Saturday, January 26, 2013

Into the Heart of Lightness



Mexico City can be said to be, among the many adjectives one might ascribe to it, a "city of light". As the plane begins its descent--some fifteen minutes before touchdown--one flies over, as the song writer Guadalupe Trigo put it, "a mantel of light and color". It seems to go on forever, this mantel of light. I looked out the window and said, "It looks beautiful", to which a fellow passenger and local citizen replied, "Yeah, from up here."

The young man sitting next to me had a point: like all large cities, Mexico City is best kept "at a distance", both physically and metaphorically.Since it has the best and the worst humanity has to offer, it is best one doesn't get too close.

I arrived on the 4th of December of last year and the city was in a festive mood. People were getting ready for a couple of weeks of festivities that included Christmas, New Year's Day, and the "Fiesta de Reyes" held on the 6th of January which celebrates the arrival of the Three Kings, or Wise Men, or Magic Kings, however you want to call the legendary Kings who came, according to Christian mythology, to offer gifts to baby Jesus.

Mexicans being ever resourceful, everywhere you went in the city, vendors had set up a stand to sell ornaments, Christmas lights, natural and artificial Christmas trees, and so on. Novelties were everywhere: one could put giant antlers and a red nose on one's car for 200 pesos, there was a jumping-jack Santa that popped out of a chimney, and a guy offered to print a newspaper for you with headlines that announced that Santa Claus and the Three Wise Men were coming to your house to deliver gifts and goodies.



I kept my distance from the hustle and bustle of the city by watching all of this from the comfort and safety of my friend's car. As I have mentioned before, we are lucky to have friends in Mexico City that not only live in a quiet, very civilized part of the city, but they also know their way around it so when we go anywhere in their car, I can just sit back and enjoy it all.


Keeping your distance does not mean locking yourself away from anything and everything that goes on in a city. As I've said, there is a lot to enjoy if you know how to go about it. For instance, the best and fastest way to get around is the Metro. But you should avoid rush hours because if you are squeamish about being midst a maelstrom of 6 million people rushing off to work or school early in the morning, you should not get on the Metro from 7 to 9 AM.  If you have ever heard the expression, "The crowd poured out of the...", well a pouring of crowds is what happens at peak hours in the Mexico City Metro system. In fact, it can get so hectic that at certain times of the day, certain cars and passageways are designated as "Women and Children Only".

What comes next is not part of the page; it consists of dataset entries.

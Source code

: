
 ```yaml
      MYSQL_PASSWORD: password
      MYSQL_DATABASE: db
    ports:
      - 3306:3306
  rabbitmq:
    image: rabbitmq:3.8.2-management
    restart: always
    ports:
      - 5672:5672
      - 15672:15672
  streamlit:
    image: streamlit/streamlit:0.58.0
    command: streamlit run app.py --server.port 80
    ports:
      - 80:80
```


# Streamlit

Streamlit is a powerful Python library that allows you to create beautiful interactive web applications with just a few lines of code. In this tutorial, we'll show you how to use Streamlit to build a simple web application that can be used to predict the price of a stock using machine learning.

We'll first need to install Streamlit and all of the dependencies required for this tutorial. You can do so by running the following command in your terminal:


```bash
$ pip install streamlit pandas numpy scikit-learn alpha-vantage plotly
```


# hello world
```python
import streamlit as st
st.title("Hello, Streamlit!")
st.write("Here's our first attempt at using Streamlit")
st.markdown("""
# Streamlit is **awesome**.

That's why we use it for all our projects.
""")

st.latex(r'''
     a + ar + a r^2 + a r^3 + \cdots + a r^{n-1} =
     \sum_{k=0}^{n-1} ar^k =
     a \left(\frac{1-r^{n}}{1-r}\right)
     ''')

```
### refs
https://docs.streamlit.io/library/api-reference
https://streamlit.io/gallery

But, if you use the Metro between, say, 10:00 AM and Noon, or between 3:00 PM and 6:00 PM, you will find it a clean, efficient, and FAST system. A string of metro cars comes by our stop every minute or so, with even shorter times between trains at peak hours.

Unfortunately, I had only a few days to enjoy the good company and hospitality of my friends as well as the festive spirit of the city because, to coin a phrase and mix my metaphors, I had a "bigger fish to fry", and said fish was my pension.

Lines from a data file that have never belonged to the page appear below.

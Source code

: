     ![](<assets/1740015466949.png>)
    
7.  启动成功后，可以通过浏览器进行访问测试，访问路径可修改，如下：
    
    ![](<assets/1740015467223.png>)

I had recently turned "turned the corner", age-wise, and was now walking down that golden road called Avenue Sixty-Five Years Old, and heading for that pie-in-the-sky address we call our Pension Fund.

THAT is why I had come one month ahead of our scheduled January to May stay in Dolores Hidalgo. I wanted to get the paperwork started and maybe even finished.

In Mexico, there are two government-run pension schemes for all Mexicans. One is call the 77 scheme because it was put in place in 1977 and it states that you only have to work and pay your Social Security contribution 500 weeks to be eligible for a pension. Of course, the amount of pension money you get depends on the level of contributions you paid. The more you put in the kitty the more you get in your pension check.

When the government found out that it would quickly run out of pension money if people only contributed during 500 weeks, they upped their hedge and now younger generations have to contribute during 1295 weeks, almost three times the amount of us older folk. PLUS, they asked employees to put aside a bit of money from their pay that would be invested by banks in a scheme called AFORE (Administradora de Fondos para el Retiro, Manager of Retirement Funds) and for employers to contribute as well by matching the employees amount in said Funds.

This complicated form of providing retirement funds to pay for workers' pensions is complicated enough. But, it is no match for the incredible boondoggle that one has to navigate in order to get one's pension approved.

The paperwork, the running around between banks, clinics, government offices, Social Security delegations, state run offices where official papers such as birth certificates are issued, and so on, is as the French say, le parcours du combattant, an obstacle course!

If it were not tragic it would be comical as you two readers of this blog will see when I describe my adventures in Pension Land in my next couple of blogs. It is tragic in the sense that one sees a poor man who has worked all of his life, and who lives is some far away collective farm having to come all the way to the big city to confront the uncaring, cynical, incredible incompetent government workers who run the Social Security System. AND it is funny because, as you will read, I took the thing by its bureaucratic horns and defeated it.